There was hope, though, as I discovered a couple of initiatives that involved running CF on Kubernetes. That may strike one as odd at first sight, running one environment within another, but this is not really much different to my first environment, when I joined Esso as a graduate in 1987, where we ran various applications and systems, including SAP R/2, on the MVS/XA operating system ... which ran within the VM/CMS operating system.

And after all (cue generalisation and waving my arms about in the air) while CF is a developer-centric deployment and runtime platform, Kubernetes is a more generalised container orchestration system.
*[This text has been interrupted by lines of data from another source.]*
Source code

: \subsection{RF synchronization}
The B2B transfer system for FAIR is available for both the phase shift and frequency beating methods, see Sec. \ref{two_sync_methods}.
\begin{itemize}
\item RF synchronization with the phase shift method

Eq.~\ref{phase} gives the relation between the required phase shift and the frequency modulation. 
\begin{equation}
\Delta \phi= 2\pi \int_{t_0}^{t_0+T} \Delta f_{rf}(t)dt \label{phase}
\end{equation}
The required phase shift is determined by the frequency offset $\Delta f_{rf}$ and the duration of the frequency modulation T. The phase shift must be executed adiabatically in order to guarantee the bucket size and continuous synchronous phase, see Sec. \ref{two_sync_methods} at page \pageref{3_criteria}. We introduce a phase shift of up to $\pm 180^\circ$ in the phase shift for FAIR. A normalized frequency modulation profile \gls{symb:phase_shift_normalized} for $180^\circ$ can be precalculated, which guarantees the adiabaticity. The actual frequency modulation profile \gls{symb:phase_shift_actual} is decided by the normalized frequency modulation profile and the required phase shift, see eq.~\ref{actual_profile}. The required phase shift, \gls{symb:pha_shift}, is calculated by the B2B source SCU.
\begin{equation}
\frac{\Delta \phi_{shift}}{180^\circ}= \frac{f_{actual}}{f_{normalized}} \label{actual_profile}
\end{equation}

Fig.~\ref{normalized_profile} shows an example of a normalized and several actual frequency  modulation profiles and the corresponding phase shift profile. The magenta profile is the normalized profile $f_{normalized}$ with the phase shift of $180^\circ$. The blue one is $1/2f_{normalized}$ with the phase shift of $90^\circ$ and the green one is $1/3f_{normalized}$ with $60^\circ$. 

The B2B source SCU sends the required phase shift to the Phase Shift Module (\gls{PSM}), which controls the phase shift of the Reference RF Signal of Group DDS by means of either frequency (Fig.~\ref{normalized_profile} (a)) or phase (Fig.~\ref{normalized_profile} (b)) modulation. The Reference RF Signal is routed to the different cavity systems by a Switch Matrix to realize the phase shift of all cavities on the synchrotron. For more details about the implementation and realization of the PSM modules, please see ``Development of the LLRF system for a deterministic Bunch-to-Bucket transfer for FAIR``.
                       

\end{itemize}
I proceeded to inhale as much information as I could on this topic, specifically about the two initiatives, which are:

• KubeCF - "Cloud Foundry Packaged for Kubernetes"
• cf-for-k8s - "cf push for Kubernetes"

Running Kubernetes locally

Another aspect that had me scratching my head a little was the different ways I could run a local Kubernetes cluster. I considered and tried two possibilities, and both of them, independently of me trying to get CF running on them, worked well.

One is minikube, which uses a virtual machine manager. The other is kind, short for "Kubernetes in Docker". This adds yet another layer for my brain to get itself around (I'd essentially be running CF in Kubernetes in Docker, which itself -- on this macOS laptop -- is essentially a Linux virtual machine).

Getting things up and running

I started out on the KubeCF path, but had countless issues. Perhaps not surprising in the end, because while the main KubeCF landing page looks all shiny and up to date, when you dig down just one layer to the GitHub repository, you notice the ominous message "This repository has been archived by the owner. It is now read-only.". It wasn't an auspicious start, and I soon abandoned my attempts in that direction, and pivoted to cf-for-k8s.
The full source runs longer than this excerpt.